NetWorker has long supported a volume location field; this can be shown in the GUI, and can be set and reported on via the command line tool, ‘mmlocate’.
One of the most typical ways that mmlocate is used is to set that a volume’s location is “Offsite”. For example:
# mmlocate -u -n 800841 Offsite
Thus, when you look at the volume in the GUI (or run the command: mmlocate -l Offsite), you’re able to see that the volume is offsite.
However, somewhere in the 7.3.x cycle, EMC introduced an offsite flag that could be associated with a volume, and this fulfills a very different function. First, in order to set the flag, you need to use the nsrmm command, and it would work like this:
# nsrmm -o offsite volumeName
Such as:
# nsrmm -o offsite 800841
This doesn’t set the location field. (Nor, equally, does a location field of ‘offsite’ equate to a flag set for offsite.) If you want to manually clear the offsite field, you can run the nsrmm command again, using the flag ‘notoffsite’ rather than the flag ‘offsite’. Alternatively, as soon as the volume is either (a) mounted in a standalone drive or (b) imported into a tape library, the flag is cleared.
Unfortunately, there’s currently no way of querying for volumes based on this field. (I consider this to be a silly mistake, and hope it’s rectified soon.)
So, what is this volume flag used for, if you can’t query it, and it’s not displayed anywhere? It actually fulfills an important function. I briefly covered that function in my post, Instantiating Savesets, but I’ll quickly revisit it now.
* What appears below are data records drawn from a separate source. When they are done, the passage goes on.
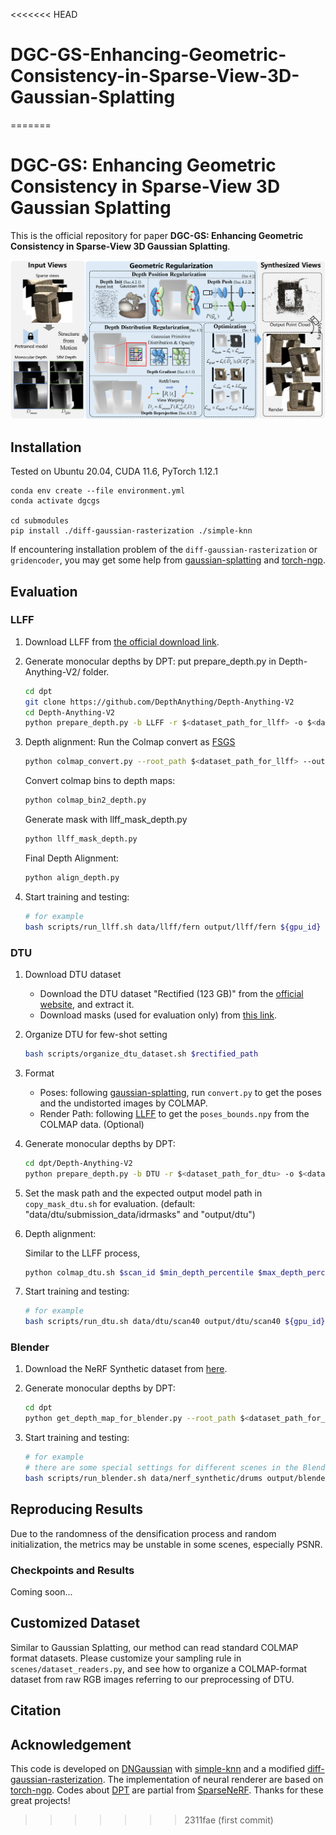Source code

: <<<<<<< HEAD
# DGC-GS-Enhancing-Geometric-Consistency-in-Sparse-View-3D-Gaussian-Splatting
=======
# DGC-GS: Enhancing Geometric Consistency in Sparse-View 3D Gaussian Splatting

This is the official repository for paper **DGC-GS: Enhancing Geometric Consistency in Sparse-View 3D Gaussian Splatting**.


![image](assets/Overview.png)


## Installation

Tested on Ubuntu 20.04, CUDA 11.6, PyTorch 1.12.1

``````
conda env create --file environment.yml
conda activate dgcgs

cd submodules
pip install ./diff-gaussian-rasterization ./simple-knn
``````

If encountering installation problem of the `diff-gaussian-rasterization` or `gridencoder`, you may get some help from [gaussian-splatting](https://github.com/graphdeco-inria/gaussian-splatting) and [torch-ngp](https://github.com/ashawkey/torch-ngp).


## Evaluation

### LLFF

1. Download LLFF from [the official download link](https://drive.google.com/drive/folders/128yBriW1IG_3NJ5Rp7APSTZsJqdJdfc1).

2. Generate monocular depths by DPT:
   put prepare_depth.py in Depth-Anything-V2/ folder.
   ```bash
   cd dpt
   git clone https://github.com/DepthAnything/Depth-Anything-V2
   cd Depth-Anything-V2
   python prepare_depth.py -b LLFF -r $<dataset_path_for_llff> -o $<dataset_outpath_for_llff>
   ```
3. Depth alignment:
   Run the Colmap convert as [FSGS](https://github.com/VITA-Group/FSGS)
   ```bash
   python colmap_convert.py --root_path $<dataset_path_for_llff> --output_path $<dataset_outpath_for_llff>
   ```
   Convert colmap bins to depth maps:
   ```bash
   python colmap_bin2_depth.py
   ```
   Generate mask with llff_mask_depth.py
   ```bash
   python llff_mask_depth.py
   ```
   Final Depth Alignment:
   ```bash
   python align_depth.py
   ```
4. Start training and testing:

   ```bash
   # for example
   bash scripts/run_llff.sh data/llff/fern output/llff/fern ${gpu_id} ./config/llff.ini 6000
   ```

### DTU

1. Download DTU dataset

   - Download the DTU dataset "Rectified (123 GB)" from the [official website](https://roboimagedata.compute.dtu.dk/?page_id=36/), and extract it.
   - Download masks (used for evaluation only) from [this link](https://drive.google.com/file/d/1Yt5T3LJ9DZDiHbtd9PDFNHqJAd7wt-_E/view?usp=sharing).


2. Organize DTU for few-shot setting

   ```bash
   bash scripts/organize_dtu_dataset.sh $rectified_path
   ```

3. Format

   - Poses: following [gaussian-splatting](https://github.com/graphdeco-inria/gaussian-splatting), run `convert.py` to get the poses and the undistorted images by COLMAP.
   - Render Path: following [LLFF](https://github.com/Fyusion/LLFF) to get the `poses_bounds.npy` from the COLMAP data. (Optional)


4. Generate monocular depths by DPT:

   ```bash
   cd dpt/Depth-Anything-V2
   python prepare_depth.py -b DTU -r $<dataset_path_for_dtu> -o $<dataset_outpath_for_dtu>
   ```

5. Set the mask path and the expected output model path in `copy_mask_dtu.sh` for evaluation. (default: "data/dtu/submission_data/idrmasks" and "output/dtu") 

6. Depth alignment:
   
   Similar to the LLFF process,
   ```bash
   python colmap_dtu.sh $scan_id $min_depth_percentile $max_depth_percentile $input $output
   ```

6. Start training and testing:

   ```bash
   # for example
   bash scripts/run_dtu.sh data/dtu/scan40 output/dtu/scan40 ${gpu_id} scan40 config/dtu.ini 6000
   ```



### Blender

1. Download the NeRF Synthetic dataset from [here](https://drive.google.com/drive/folders/128yBriW1IG_3NJ5Rp7APSTZsJqdJdfc1?usp=sharing).

2. Generate monocular depths by DPT:

   ```bash
   cd dpt
   python get_depth_map_for_blender.py --root_path $<dataset_path_for_blender>
   ```

3. Start training and testing:

   ```bash
   # for example
   # there are some special settings for different scenes in the Blender dataset, please refer to "run_blender.sh".
   bash scripts/run_blender.sh data/nerf_synthetic/drums output/blender/drums ${gpu_id}
   ```


## Reproducing Results
Due to the randomness of the densification process and random initialization, the metrics may be unstable in some scenes, especially PSNR.


### Checkpoints and Results
Coming soon...



## Customized Dataset
Similar to Gaussian Splatting, our method can read standard COLMAP format datasets. Please customize your sampling rule in `scenes/dataset_readers.py`, and see how to organize a COLMAP-format dataset from raw RGB images referring to our preprocessing of DTU.



## Citation


## Acknowledgement

This code is developed on [DNGaussian](https://github.com/Fictionarry/DNGaussian) with [simple-knn](https://gitlab.inria.fr/bkerbl/simple-knn) and a modified [diff-gaussian-rasterization](https://github.com/ashawkey/diff-gaussian-rasterization). The implementation of neural renderer are based on [torch-ngp](https://github.com/ashawkey/torch-ngp). Codes about [DPT](https://github.com/DepthAnything/Depth-Anything-V2) are partial from [SparseNeRF](https://github.com/Wanggcong/SparseNeRF). Thanks for these great projects!
>>>>>>> 2311fae (first commit)
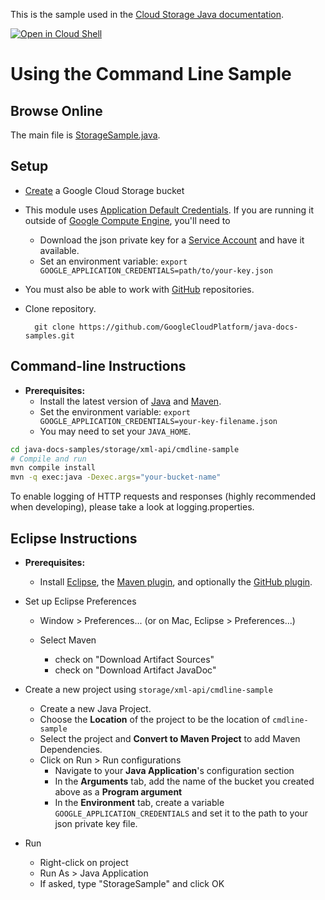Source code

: This is the sample used in the [Cloud Storage Java
documentation](https://cloud.google.com/storage/docs/xml-api-java-samples).

<a
href="https://console.cloud.google.com/cloudshell/open?git_repo=https://github.com/GoogleCloudPlatform/java-docs-samples&page=editor&open_in_editor=storage/xml-api/cmdline-sample/README.md">
<img alt="Open in Cloud Shell" src
="http://gstatic.com/cloudssh/images/open-btn.png"></a>

Using the Command Line Sample
==============================================================

Browse Online
--------------

The main file is
[StorageSample.java](https://github.com/GoogleCloudPlatform/java-docs-samples/blob/main/storage/xml-api/cmdline-sample/src/main/java/StorageSample.java).

Setup
-----

* [Create](https://cloud.google.com/storage/docs/cloud-console#_creatingbuckets)
  a Google Cloud Storage bucket
* This module uses [Application Default
  Credentials](https://developers.google.com/accounts/docs/application-default-credentials).
  If you are running it outside of [Google Compute
  Engine](https://cloud.google.com/compute/), you'll need to
  * Download the json private key for a [Service
    Account](https://cloud.google.com/storage/docs/authentication#service_accounts)
    and have it available.
  * Set an environment variable: `export
    GOOGLE_APPLICATION_CREDENTIALS=path/to/your-key.json`
* You must also be able to work with
  [GitHub](https://help.github.com/articles/set-up-git) repositories.
* Clone repository.

        git clone https://github.com/GoogleCloudPlatform/java-docs-samples.git

Command-line Instructions
-------------------------

* **Prerequisites:**
  * Install the latest version of [Java](https://java.com) and
    [Maven](https://maven.apache.org/download.html).
  * Set the environment variable: `export
    GOOGLE_APPLICATION_CREDENTIALS=your-key-filename.json`
  * You may need to set your `JAVA_HOME`.

```bash
cd java-docs-samples/storage/xml-api/cmdline-sample
# Compile and run
mvn compile install
mvn -q exec:java -Dexec.args="your-bucket-name"
```

To enable logging of HTTP requests and responses (highly recommended when
developing), please take a look at logging.properties.

Eclipse Instructions
--------------------

* **Prerequisites:**
  * Install [Eclipse](http://www.eclipse.org/downloads/), the [Maven
    plugin](http://eclipse.org/m2e/), and optionally the [GitHub
    plugin](http://eclipse.github.com/).

* Set up Eclipse Preferences

  * Window > Preferences... (or on Mac, Eclipse > Preferences...)
  * Select Maven

    * check on "Download Artifact Sources"
    * check on "Download Artifact JavaDoc"

* Create a new project using `storage/xml-api/cmdline-sample`

  * Create a new Java Project.
  * Choose the **Location** of the project to be the location of
    `cmdline-sample`
  * Select the project and **Convert to Maven Project** to add Maven
    Dependencies.
  * Click on Run > Run configurations
    * Navigate to your **Java Application**'s configuration section
    * In the **Arguments** tab, add the name of the bucket you created above as
      a **Program argument**
    * In the **Environment** tab, create a variable
      `GOOGLE_APPLICATION_CREDENTIALS` and set it to the path to your json
      private key file.

* Run

  * Right-click on project
  * Run As > Java Application
  * If asked, type "StorageSample" and click OK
NetWorker assigns a unique clone ID to every saveset copy that is made (be that through cloning or staging). The clone ID is effectively the number of seconds past the epoch, or if not that, some other very similar number of seconds.
When NetWorker wants to use a saveset to facilitate a recovery, and there’s no copies of the saveset immediately online (i.e., in a drive, or in a library), it must request a volume that holds a copy of the saveset. Previously it would always ask for the saveset with the smallest clone ID. This would create problems if you backed up to disk, cloned to tape, then staged to tape later – the clone would end up with the smallest clone ID, and if neither volume was available, NetWorker would ask for the clone volume, rather than the ‘original’, staged volume.
To solve this problem we use the ‘offsite’ flag for the clone volume: if NetWorker needs to read from a saveset that has more than one copy, and one of those copies is stored on a volume that is flagged as ‘offsite’ in the media database, then it is least likely to pick that volume.
(An alternative technique advocated by EMC (and even Legato, before the acquisition), before the development of the ‘offsite’ flag, was to temporarily mark the initially requested volume as ‘suspect’ so that NetWorker would instead request the ‘preferred’ volume. While there’s technically nothing wrong with this technique, I find marking good backups as bad – even temporarily – as inelegant. With the availability of the ‘offsite’ flag instead, I’d encourage anyone still using the ‘suspect’/’notsuspect’ flags to switch.)